● **Saved entries**:
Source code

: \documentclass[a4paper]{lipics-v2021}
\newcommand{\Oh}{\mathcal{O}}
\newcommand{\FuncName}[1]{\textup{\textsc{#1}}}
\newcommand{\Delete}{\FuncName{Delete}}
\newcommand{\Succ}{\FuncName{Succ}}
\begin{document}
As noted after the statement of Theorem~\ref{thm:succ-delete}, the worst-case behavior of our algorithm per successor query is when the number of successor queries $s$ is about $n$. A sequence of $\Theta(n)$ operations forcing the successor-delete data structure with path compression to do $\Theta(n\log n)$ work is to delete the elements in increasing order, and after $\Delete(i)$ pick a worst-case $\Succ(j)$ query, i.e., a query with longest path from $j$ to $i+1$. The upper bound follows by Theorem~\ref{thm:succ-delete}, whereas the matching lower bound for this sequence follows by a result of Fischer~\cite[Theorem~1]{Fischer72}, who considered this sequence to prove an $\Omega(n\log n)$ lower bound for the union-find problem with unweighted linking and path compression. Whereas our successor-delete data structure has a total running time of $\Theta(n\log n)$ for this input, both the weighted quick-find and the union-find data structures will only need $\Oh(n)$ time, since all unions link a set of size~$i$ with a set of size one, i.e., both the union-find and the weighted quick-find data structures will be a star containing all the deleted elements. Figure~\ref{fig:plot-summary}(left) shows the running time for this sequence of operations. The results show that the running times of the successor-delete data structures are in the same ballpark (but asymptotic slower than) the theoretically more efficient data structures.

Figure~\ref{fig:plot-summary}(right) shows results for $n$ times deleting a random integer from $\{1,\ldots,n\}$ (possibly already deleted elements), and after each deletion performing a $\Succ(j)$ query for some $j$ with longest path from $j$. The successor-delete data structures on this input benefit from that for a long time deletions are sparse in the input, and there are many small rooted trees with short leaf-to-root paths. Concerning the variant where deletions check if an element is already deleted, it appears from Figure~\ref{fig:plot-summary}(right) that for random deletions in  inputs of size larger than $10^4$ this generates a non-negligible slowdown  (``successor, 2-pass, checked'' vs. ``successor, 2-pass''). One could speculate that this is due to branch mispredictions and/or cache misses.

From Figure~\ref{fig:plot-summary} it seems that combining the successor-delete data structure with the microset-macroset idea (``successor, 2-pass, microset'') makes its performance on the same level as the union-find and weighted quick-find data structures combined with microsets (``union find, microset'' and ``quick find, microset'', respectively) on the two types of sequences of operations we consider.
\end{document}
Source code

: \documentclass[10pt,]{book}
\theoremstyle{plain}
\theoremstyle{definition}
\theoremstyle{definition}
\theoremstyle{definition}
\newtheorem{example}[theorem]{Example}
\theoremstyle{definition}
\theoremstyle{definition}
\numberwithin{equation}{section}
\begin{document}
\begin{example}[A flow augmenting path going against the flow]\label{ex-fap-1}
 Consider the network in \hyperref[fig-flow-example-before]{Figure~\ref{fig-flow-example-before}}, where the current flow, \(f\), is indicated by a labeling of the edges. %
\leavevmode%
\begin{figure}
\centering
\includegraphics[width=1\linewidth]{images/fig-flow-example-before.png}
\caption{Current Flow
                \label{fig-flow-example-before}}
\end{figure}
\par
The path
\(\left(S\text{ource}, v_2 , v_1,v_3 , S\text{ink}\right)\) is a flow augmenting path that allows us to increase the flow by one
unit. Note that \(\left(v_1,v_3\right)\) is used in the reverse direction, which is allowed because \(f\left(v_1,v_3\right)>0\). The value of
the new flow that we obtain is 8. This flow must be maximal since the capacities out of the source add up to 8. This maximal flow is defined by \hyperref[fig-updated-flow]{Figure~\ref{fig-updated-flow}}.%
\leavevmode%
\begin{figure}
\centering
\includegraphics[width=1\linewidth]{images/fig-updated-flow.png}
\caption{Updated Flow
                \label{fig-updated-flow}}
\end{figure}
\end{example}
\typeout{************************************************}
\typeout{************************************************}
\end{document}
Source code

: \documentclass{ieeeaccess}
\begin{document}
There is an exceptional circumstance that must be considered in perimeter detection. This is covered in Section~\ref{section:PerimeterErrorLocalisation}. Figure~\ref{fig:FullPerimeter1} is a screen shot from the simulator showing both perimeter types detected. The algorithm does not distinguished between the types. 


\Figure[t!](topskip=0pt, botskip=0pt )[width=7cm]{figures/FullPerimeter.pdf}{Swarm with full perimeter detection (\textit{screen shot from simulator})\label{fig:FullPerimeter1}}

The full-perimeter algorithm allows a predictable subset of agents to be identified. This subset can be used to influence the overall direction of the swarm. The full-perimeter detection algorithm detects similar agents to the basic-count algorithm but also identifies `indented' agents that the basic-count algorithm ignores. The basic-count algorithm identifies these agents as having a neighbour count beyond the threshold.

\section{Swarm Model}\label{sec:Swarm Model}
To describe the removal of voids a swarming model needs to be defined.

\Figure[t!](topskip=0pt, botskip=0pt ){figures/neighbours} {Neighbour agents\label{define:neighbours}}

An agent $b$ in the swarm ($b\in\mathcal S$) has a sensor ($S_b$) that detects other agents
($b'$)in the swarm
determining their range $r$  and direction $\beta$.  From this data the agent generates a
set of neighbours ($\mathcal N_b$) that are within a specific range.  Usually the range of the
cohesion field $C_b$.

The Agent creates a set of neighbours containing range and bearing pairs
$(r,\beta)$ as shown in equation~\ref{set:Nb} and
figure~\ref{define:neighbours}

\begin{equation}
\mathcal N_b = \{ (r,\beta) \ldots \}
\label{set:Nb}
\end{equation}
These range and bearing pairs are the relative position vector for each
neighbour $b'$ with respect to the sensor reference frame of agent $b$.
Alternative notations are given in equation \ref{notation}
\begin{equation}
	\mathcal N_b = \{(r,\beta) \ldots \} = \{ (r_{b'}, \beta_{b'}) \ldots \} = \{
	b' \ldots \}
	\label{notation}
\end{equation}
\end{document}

● **EXERCISE DESCRIPTION**: Write out each line above containing "mathcal".

● **EXPECTED ANSWER**:
\newcommand{\Oh}{\mathcal{O}}
An agent $b$ in the swarm ($b\in\mathcal S$) has a sensor ($S_b$) that detects other agents
set of neighbours ($\mathcal N_b$) that are within a specific range.  Usually the range of the
\mathcal N_b = \{ (r,\beta) \ldots \}
	\mathcal N_b = \{(r,\beta) \ldots \} = \{ (r_{b'}, \beta_{b'}) \ldots \} = \{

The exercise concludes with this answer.